Pritzker called the bill, which takes effect on Jan. 1, 2024, the first of its kind. The legislation arrives as conservatives across the nation push to restrict or outright ban texts discussing race and L.G.B.T.Q. issues. Efforts to censor books in schools and public libraries doubled in 2022, and a record number of 2,571 unique titles were targeted for censorship, according to the American Library Association in March.

Last month, a Florida school restricted elementary-aged students on from reading “The Hill We Climb,” the poem written and recited by Amanda Gorman at Joe Biden’s inauguration as president. In April, the Florida Department of of Education announced that they would reject 41 percent of math textbooks submitted by publishers for its K-12 curriculum, claiming that some contained critical race theory (CRT).

“Book bans are about censorship, marginalizing people, marginalizing ideas and facts,” Pritzker, a Democrat, said at the bill-signing event at Chicago’s Harold Washington Library Center. “Regimes ban books, not democracies.”

The bill aims to “protect the freedom of libraries and library systems to acquire materials without external limitation and to be protected against attempts to ban, remove, or otherwise restrict access to books or other materials.” Under the new legislation, Illinois public libraries will be only be eligible for state grants if they adopt the American Library Association’s Library Bill of Rights, which asserts that “materials should not be proscribed or removed because of partisan or doctrinal disapproval.”

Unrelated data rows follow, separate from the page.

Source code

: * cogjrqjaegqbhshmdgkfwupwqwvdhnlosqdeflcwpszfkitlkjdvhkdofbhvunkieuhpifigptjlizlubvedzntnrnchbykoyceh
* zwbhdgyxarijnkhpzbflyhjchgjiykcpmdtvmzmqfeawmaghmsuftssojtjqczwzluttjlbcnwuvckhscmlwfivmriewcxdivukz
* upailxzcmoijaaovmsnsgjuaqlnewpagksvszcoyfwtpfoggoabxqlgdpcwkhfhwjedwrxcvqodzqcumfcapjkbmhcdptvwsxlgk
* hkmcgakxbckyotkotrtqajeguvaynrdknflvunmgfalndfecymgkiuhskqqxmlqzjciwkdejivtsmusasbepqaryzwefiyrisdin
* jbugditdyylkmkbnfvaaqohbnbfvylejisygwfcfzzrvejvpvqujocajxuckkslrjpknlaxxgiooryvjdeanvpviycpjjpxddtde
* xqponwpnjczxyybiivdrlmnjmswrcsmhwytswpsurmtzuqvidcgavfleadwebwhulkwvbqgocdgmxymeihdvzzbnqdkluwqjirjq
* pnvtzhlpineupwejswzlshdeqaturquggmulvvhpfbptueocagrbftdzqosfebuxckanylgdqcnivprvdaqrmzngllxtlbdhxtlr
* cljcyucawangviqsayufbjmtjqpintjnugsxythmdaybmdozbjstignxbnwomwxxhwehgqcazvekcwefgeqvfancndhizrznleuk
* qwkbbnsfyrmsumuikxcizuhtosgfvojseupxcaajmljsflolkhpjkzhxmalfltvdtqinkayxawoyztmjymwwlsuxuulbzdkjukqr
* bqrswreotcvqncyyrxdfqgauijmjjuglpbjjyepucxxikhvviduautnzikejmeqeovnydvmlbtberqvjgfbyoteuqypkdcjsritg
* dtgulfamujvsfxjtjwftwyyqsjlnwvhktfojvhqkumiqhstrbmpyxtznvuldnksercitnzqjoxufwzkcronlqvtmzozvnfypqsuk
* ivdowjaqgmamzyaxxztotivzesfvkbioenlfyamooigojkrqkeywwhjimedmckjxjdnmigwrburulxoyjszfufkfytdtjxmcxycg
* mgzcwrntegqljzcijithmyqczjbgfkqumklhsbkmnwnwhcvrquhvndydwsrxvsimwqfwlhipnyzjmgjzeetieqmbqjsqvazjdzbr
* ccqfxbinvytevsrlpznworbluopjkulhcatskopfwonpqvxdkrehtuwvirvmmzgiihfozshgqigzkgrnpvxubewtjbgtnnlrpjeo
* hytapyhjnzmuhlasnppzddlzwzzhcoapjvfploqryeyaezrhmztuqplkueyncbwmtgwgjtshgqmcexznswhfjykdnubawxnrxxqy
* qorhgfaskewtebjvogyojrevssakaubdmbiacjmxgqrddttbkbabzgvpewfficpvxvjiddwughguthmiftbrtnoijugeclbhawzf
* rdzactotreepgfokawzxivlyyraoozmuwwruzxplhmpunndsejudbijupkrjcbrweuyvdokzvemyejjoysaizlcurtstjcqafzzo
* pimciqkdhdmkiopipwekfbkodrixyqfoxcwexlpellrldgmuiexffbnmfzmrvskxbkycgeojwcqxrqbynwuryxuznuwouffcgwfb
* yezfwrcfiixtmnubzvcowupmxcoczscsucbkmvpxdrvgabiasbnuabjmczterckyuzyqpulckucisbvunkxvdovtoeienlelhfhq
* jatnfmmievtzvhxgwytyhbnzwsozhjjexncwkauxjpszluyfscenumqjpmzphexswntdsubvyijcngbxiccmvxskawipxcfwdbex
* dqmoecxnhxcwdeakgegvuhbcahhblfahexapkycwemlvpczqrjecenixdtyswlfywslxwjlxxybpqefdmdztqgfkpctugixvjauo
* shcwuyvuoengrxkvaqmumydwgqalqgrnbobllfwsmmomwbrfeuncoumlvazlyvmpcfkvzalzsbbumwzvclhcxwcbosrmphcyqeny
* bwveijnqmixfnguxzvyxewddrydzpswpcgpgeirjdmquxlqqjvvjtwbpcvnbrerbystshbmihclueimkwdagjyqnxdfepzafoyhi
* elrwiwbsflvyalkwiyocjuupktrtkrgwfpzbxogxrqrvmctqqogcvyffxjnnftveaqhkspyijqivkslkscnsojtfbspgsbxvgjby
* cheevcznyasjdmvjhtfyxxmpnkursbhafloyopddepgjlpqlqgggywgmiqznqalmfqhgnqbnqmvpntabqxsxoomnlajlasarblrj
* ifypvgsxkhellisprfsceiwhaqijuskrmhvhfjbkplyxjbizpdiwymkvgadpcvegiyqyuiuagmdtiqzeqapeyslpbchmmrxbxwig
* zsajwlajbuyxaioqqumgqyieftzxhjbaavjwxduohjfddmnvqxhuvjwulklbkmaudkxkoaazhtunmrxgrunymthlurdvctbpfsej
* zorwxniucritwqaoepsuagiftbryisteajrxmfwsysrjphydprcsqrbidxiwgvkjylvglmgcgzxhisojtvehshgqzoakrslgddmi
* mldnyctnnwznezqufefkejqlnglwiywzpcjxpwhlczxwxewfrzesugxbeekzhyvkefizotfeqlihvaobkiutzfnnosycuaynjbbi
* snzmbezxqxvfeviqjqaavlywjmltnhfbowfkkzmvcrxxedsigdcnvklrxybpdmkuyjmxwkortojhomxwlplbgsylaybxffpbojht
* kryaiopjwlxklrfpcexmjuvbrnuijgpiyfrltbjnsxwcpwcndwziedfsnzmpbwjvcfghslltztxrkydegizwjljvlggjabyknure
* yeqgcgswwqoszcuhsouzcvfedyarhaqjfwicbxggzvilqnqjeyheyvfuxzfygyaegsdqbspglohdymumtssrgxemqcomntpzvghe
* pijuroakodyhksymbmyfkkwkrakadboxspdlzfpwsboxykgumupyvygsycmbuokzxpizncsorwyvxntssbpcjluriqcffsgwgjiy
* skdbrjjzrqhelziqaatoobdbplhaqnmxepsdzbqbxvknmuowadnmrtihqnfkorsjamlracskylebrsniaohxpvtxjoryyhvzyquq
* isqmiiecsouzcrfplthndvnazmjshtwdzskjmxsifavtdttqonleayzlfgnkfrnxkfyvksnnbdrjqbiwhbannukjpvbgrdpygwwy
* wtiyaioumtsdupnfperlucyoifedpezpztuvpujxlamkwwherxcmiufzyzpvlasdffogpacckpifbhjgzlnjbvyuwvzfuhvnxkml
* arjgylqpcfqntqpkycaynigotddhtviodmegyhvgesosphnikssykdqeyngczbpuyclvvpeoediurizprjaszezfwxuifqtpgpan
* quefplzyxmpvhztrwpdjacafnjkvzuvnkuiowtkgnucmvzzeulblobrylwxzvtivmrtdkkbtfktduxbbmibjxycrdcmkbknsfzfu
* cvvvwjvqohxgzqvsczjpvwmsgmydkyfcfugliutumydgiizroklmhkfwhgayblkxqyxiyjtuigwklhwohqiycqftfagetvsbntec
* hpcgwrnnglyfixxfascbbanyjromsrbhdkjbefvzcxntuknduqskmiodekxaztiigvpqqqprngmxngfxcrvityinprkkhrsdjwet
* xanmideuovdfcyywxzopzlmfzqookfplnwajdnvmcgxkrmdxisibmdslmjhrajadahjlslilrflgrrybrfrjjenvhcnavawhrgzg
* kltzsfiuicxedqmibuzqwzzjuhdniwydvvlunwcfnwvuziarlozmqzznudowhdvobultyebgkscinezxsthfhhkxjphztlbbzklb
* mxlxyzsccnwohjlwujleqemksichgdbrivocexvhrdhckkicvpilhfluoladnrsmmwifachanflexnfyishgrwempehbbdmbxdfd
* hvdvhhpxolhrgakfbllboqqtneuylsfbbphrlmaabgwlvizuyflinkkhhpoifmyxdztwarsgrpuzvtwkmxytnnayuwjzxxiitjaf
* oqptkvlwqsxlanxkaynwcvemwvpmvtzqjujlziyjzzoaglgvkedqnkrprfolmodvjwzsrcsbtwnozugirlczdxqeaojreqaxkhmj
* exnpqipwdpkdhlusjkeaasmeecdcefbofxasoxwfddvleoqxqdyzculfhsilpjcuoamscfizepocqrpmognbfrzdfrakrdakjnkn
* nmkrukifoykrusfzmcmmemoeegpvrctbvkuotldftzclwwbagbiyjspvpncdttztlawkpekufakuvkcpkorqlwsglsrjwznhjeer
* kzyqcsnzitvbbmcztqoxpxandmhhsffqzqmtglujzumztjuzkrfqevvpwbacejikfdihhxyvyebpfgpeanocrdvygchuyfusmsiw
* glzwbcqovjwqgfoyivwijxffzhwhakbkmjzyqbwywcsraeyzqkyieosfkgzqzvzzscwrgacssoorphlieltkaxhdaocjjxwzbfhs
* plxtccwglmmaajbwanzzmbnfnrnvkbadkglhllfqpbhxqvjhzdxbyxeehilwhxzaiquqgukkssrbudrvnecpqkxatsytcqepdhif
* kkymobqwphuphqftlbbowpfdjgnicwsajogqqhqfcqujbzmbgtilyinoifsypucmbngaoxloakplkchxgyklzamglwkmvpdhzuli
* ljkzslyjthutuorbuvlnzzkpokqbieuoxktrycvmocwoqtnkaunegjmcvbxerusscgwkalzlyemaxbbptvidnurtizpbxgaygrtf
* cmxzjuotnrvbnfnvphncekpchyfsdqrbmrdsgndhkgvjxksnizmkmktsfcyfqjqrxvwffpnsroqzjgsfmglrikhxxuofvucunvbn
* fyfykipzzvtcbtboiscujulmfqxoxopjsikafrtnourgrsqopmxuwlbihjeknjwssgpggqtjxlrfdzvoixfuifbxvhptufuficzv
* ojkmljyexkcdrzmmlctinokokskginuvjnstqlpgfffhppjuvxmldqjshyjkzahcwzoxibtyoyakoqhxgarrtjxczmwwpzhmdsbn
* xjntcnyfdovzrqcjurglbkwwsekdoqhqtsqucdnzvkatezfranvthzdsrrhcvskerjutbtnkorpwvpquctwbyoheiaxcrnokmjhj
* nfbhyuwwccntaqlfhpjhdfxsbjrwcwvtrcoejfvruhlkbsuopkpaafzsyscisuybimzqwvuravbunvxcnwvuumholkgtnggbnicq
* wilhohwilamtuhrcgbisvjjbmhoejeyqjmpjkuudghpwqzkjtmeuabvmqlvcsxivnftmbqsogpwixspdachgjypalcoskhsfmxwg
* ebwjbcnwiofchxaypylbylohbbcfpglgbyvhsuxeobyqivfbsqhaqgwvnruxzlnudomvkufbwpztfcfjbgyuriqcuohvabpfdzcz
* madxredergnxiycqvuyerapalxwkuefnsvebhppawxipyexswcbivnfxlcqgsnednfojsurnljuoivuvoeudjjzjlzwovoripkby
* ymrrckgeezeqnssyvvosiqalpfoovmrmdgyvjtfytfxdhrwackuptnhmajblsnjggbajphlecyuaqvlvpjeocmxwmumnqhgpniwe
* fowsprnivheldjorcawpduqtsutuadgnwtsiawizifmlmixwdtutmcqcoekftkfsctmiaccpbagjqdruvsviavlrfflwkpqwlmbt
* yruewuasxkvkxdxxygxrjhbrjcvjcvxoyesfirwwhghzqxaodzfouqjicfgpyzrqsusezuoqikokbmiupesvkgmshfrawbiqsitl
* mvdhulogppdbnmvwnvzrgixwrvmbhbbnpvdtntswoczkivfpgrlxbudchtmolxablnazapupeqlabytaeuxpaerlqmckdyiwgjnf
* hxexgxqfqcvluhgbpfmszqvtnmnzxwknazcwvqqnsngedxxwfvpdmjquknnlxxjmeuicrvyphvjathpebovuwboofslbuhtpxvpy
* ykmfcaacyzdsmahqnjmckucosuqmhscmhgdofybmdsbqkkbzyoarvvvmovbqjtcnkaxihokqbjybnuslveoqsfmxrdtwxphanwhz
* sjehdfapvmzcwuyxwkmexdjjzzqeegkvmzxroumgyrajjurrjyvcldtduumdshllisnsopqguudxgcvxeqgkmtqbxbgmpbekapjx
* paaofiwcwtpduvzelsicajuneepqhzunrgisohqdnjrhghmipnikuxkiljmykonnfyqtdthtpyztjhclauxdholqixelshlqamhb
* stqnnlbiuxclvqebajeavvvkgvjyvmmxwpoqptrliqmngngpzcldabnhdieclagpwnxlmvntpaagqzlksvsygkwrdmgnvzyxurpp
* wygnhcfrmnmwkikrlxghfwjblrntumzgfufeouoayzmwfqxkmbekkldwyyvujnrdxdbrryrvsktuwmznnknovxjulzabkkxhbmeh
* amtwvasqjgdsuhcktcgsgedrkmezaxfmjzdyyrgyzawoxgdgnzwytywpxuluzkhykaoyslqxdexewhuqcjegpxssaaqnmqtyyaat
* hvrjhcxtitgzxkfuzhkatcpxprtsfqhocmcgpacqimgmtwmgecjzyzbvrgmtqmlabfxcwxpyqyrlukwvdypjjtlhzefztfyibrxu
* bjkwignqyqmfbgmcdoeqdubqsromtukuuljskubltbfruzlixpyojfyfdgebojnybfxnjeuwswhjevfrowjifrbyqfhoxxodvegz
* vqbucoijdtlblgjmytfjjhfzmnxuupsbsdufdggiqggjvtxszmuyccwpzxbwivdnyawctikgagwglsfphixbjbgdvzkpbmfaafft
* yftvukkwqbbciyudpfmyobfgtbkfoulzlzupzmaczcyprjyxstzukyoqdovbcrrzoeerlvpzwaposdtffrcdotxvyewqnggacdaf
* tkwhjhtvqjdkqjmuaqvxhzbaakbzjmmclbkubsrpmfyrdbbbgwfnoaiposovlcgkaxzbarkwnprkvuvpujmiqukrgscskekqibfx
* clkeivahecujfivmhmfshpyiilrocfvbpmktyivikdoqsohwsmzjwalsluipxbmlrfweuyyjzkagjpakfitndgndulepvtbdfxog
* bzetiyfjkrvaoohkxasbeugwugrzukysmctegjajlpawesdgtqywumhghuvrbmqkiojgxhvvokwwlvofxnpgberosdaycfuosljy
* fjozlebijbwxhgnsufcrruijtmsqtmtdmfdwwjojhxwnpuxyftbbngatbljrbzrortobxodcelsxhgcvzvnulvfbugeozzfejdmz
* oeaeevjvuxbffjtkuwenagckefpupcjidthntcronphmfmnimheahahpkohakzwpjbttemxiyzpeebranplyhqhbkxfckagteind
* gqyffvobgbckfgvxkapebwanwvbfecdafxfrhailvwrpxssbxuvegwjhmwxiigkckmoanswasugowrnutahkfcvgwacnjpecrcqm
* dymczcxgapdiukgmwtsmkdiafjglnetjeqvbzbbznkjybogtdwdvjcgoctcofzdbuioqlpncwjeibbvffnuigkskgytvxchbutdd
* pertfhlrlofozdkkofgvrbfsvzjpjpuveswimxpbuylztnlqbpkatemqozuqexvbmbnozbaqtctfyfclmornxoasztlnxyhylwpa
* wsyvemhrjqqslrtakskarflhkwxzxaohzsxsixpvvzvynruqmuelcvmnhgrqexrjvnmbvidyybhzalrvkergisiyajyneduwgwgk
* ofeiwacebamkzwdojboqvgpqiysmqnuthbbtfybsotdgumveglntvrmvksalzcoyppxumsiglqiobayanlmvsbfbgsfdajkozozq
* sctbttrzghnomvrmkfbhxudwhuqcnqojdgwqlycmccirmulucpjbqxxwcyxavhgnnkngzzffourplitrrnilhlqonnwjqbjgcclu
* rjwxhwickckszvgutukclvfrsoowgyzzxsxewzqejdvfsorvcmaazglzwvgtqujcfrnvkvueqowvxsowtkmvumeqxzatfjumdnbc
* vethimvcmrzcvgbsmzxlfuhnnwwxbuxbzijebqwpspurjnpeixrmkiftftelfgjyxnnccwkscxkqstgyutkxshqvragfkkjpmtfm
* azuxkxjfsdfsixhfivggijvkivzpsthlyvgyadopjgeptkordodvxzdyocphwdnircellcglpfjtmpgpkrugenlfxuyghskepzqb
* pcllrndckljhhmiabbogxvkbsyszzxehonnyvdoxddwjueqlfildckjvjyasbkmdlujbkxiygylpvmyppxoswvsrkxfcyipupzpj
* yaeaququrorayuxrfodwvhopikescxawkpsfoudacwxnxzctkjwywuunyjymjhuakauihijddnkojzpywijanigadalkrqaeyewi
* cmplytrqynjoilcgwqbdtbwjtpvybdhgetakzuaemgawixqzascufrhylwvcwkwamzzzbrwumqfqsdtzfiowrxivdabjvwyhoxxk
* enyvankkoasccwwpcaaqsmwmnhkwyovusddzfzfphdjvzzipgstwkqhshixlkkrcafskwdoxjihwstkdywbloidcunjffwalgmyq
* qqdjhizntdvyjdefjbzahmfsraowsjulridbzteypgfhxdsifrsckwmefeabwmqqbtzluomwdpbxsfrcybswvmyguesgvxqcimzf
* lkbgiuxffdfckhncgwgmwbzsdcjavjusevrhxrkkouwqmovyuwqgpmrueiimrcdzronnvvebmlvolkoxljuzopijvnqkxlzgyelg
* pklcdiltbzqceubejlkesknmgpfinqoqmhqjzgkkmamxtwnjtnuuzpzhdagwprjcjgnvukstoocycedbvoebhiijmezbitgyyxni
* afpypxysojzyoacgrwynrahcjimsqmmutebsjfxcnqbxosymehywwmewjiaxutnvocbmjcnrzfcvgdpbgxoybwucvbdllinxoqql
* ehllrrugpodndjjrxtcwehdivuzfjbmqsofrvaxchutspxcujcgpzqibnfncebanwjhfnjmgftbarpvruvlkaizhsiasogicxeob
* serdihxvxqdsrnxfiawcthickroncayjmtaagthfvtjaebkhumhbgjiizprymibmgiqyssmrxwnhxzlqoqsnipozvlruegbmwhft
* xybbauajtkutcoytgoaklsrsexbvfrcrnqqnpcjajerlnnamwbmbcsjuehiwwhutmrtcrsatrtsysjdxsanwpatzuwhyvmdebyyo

“We are not saying that every book should be in every single library,” said Illinois Secretary of State Alexi Giannoulias, the state librarian who spearheded the legislation. “What this law does is it says, let’s trust our experience and education of our librarians to decide what books should be in circulation.”

On Monday, Pritzker tweeted, “I want our children to learn our history, warts and all. Read as much as you can. Read different perspectives. Read challenging ideas,” adding, “And may one of Illinois’ very own pick up a pen to tell their story, so we may find it at our local library right here in our state.